• **Exercise directions**:
Beginning at the line that contains "Settlement (November 2019)", return every remaining line of the data below exactly; return nothing before it.
+++ Dataset records +++
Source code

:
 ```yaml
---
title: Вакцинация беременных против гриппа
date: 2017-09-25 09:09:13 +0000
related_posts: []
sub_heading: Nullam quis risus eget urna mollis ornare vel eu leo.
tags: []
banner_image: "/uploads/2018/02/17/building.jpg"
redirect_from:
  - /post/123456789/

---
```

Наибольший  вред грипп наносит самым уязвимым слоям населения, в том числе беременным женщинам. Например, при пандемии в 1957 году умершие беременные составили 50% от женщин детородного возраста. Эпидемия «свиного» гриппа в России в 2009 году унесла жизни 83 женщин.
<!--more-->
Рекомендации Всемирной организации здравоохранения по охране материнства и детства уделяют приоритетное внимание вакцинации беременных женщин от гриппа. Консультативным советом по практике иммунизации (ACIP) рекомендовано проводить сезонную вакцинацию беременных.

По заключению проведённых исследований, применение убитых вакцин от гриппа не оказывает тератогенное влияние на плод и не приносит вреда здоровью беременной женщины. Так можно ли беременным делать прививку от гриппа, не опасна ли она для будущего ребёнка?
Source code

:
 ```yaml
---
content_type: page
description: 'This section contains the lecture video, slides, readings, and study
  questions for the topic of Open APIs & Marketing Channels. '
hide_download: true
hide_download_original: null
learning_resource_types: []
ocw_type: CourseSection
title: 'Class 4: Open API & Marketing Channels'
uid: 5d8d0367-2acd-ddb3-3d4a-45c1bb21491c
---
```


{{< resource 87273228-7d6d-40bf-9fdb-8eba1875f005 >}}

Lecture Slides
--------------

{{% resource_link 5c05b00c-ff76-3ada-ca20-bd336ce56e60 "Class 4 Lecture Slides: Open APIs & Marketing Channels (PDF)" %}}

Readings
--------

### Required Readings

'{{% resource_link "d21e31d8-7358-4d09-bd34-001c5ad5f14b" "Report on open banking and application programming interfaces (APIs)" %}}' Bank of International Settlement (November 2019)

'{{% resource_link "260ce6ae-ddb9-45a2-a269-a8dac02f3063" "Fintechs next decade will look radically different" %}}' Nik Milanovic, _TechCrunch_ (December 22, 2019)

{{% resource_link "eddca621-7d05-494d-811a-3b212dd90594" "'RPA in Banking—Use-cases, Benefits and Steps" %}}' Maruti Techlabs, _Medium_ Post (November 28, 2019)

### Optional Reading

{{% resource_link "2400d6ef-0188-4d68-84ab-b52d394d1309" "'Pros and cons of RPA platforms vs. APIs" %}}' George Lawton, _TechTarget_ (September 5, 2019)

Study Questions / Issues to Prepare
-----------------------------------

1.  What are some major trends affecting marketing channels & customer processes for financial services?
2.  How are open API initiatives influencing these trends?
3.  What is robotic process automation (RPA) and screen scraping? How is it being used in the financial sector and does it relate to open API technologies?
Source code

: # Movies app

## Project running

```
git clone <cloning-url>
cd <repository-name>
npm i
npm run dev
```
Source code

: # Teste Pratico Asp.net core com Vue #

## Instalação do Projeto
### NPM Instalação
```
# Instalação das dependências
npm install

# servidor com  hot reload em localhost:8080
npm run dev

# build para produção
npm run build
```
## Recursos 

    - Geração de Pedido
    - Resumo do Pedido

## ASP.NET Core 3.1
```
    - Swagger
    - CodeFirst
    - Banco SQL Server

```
+++
• **Response area**:
'{{% resource_link "d21e31d8-7358-4d09-bd34-001c5ad5f14b" "Report on open banking and application programming interfaces (APIs)" %}}' Bank of International Settlement (November 2019)

'{{% resource_link "260ce6ae-ddb9-45a2-a269-a8dac02f3063" "Fintechs next decade will look radically different" %}}' Nik Milanovic, _TechCrunch_ (December 22, 2019)

{{% resource_link "eddca621-7d05-494d-811a-3b212dd90594" "'RPA in Banking—Use-cases, Benefits and Steps" %}}' Maruti Techlabs, _Medium_ Post (November 28, 2019)

### Optional Reading

{{% resource_link "2400d6ef-0188-4d68-84ab-b52d394d1309" "'Pros and cons of RPA platforms vs. APIs" %}}' George Lawton, _TechTarget_ (September 5, 2019)

Study Questions / Issues to Prepare
-----------------------------------

1.  What are some major trends affecting marketing channels & customer processes for financial services?
2.  How are open API initiatives influencing these trends?
3.  What is robotic process automation (RPA) and screen scraping? How is it being used in the financial sector and does it relate to open API technologies?
Source code

: # Movies app

## Project running

```
git clone <cloning-url>
cd <repository-name>
npm i
npm run dev
```
Source code

: # Teste Pratico Asp.net core com Vue #

## Instalação do Projeto
### NPM Instalação
```
# Instalação das dependências
npm install

# servidor com  hot reload em localhost:8080
npm run dev

# build para produção
npm run build
```
## Recursos 

    - Geração de Pedido
    - Resumo do Pedido

## ASP.NET Core 3.1
```
    - Swagger
    - CodeFirst
    - Banco SQL Server

```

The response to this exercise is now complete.